[Python-Dev] Pondering some changes to python.c...
Guido van Rossum
guido@python.org
Mon, 08 Apr 2002 16:51:57 -0400
> >-1 on making it the default -- there are programs relying on this.
>
> Interesting point... One of the main reasons that I wanted this was that
> some programs rely on it *NOT* being there. Like "killall", etc...
When I run a Python script that has a #! directly, ps doesn't show me
the "python" part -- only the script name. This is in Linux (Red Hat
7.2). Maybe it's different for you?
I think that it's totally acceptable that when you say "python foo.py"
that argv[0] is seen by ps to be "python".

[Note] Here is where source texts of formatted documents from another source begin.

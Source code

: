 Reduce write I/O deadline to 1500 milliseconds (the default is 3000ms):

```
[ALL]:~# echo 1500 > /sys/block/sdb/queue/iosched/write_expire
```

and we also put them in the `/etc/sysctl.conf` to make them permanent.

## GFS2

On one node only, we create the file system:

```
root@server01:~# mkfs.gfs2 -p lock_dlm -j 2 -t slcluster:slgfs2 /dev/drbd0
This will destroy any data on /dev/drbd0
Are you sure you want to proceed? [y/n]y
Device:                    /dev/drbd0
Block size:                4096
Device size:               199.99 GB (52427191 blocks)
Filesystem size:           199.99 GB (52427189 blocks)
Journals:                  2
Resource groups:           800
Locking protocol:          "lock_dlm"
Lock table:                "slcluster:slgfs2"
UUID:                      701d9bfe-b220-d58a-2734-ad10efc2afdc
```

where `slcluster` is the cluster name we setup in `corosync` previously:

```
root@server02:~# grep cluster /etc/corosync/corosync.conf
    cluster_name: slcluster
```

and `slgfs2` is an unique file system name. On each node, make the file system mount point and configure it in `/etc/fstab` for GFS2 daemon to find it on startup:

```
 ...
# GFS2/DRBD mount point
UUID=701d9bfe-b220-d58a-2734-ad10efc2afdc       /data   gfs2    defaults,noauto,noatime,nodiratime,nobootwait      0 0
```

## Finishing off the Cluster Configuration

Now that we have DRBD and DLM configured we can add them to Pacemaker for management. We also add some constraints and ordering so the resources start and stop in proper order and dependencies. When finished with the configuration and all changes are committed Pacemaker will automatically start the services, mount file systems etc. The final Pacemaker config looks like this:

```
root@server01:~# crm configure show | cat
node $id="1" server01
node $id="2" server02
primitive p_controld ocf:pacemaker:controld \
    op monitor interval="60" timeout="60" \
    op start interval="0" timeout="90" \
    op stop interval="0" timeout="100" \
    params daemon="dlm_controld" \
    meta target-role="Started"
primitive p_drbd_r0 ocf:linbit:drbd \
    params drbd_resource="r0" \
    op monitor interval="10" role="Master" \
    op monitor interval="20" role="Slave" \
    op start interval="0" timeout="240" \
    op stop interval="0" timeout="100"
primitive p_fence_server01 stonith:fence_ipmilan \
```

> >+1 on providing a sys module interface for this so that programs
> >can choose the name on their own.
>
> Yeah, I was thinking about that one. It's kind of complicated,
> unfortunately. To do it right, you need to muck around with the original
> argv and envp arguments. So, it will cause side-effects to any code
> calling the main Python entry point if we do it in there... Besides, we
> really end the envp anyway (which Py_Main doesn't take).
>
> So, I'm thinking there would need to be a new entry point like
> "Py_ArgsSetup(int argc, char ***argv, char ***envp)", which would need to be
> called to set this up. You'd call "Py_ArgsSetup(argc, &argv, &envp)", and
> it would re-allocate argv and envp, and use the original data space for
> storing the process string.
I'm not sure I understand. If you have the argc/argv/environ set, why
do you need to know &argc and &argv?